John Aiken: Very pleasantly surprised! It's great to know that in today's digital age of fast, short, impersonal communication, people still value hand written cards and letters! The power of the pen is not dead!
Question: What advice do you have for writing love letters and Valentine's Day cards?
John Aiken: Keep things simple and honest. Express how you feel, what you value and admire about your partner, and the things you're looking forward to doing together in 2017!
Question: How important is Valentine's Day, this year?
John Aiken: It's a great day to have fun, prioritise your partner and show some romance. If you're single, it's a really good time to get out of your comfort zone and ask someone out!
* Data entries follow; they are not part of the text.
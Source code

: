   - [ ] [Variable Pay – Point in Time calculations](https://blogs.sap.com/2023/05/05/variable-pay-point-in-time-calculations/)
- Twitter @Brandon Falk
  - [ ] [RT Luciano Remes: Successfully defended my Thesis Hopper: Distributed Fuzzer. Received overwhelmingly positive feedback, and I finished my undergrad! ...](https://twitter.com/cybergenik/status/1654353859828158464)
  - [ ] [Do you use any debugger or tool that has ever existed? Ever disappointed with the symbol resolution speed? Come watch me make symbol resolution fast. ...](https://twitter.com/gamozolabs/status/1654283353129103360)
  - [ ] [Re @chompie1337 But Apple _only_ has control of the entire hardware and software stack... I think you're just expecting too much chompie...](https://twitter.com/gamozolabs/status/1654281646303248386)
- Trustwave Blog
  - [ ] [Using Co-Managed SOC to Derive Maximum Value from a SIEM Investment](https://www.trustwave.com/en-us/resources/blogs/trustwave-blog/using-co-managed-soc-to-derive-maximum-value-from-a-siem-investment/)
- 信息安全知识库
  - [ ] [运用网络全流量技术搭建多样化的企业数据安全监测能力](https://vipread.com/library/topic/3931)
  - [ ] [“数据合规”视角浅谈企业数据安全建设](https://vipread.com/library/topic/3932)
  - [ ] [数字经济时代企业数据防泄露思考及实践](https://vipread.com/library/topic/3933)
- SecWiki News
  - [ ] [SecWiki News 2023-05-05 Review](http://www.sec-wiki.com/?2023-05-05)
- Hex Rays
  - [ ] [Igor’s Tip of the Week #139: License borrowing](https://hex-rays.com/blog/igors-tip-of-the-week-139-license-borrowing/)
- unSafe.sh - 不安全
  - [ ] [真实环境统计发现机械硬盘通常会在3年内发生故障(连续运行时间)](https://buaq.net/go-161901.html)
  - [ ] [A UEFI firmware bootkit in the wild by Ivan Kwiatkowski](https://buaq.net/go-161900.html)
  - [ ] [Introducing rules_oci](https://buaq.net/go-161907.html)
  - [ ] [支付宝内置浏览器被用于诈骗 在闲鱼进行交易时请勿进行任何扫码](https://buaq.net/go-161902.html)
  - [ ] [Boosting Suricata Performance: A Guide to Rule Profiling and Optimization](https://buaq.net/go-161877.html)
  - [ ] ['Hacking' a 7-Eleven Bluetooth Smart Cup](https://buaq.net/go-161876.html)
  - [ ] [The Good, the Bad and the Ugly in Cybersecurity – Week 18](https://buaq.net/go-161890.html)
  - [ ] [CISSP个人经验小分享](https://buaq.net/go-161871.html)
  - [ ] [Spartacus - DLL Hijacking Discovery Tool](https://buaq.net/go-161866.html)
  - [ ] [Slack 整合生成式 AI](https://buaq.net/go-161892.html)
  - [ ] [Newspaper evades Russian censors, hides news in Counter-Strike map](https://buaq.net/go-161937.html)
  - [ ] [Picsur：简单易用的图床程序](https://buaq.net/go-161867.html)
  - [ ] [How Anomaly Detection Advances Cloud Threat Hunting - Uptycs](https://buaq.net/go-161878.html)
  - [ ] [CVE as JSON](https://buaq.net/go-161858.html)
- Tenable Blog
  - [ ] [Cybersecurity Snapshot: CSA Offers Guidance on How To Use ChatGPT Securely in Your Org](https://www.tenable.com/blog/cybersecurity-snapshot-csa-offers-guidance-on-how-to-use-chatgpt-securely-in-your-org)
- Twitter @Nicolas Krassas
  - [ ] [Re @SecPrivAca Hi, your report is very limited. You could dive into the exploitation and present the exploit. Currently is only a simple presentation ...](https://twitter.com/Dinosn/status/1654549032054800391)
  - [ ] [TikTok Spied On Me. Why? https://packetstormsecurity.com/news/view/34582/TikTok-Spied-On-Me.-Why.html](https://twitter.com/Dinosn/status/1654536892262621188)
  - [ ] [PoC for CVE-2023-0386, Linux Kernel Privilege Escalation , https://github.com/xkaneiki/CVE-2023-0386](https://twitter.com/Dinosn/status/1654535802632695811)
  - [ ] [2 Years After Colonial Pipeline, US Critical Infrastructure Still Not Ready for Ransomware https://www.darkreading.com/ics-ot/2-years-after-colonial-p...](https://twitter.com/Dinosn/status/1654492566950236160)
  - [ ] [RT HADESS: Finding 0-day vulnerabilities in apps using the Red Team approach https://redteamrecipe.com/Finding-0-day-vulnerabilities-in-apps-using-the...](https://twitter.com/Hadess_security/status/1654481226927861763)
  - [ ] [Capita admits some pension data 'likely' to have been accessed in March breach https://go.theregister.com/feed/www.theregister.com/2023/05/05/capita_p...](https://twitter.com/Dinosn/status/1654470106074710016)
Question: How can we take our love letter into the new age?
John Aiken: Use letters, cards and small notes to tell you partner on a regular basis how much you value them. It's meaningful and it shows you care.
Question: Why is communication so important to the longevity of relationships?
John Aiken: Good communication allows for couples to bring up issues and work through them as a team. It promotes good will and friendship, and encourages couples to constantly connect and share the load.
Question: How can something as simple as a love letter keep the romance alive?
John Aiken: A love letter keeps the romance alive by expressing how you feel in a thoughtful and loving way. This is something that can be kept and referred back to for many years to come to keep the connection alive.
Question: Why do you think it's still a great idea for couples to celebrate Valentine's Day?
John Aiken: Valentine's Day is great for couples to celebrate because it gives them a chance to spend quality time together, to be romantic and to have fun.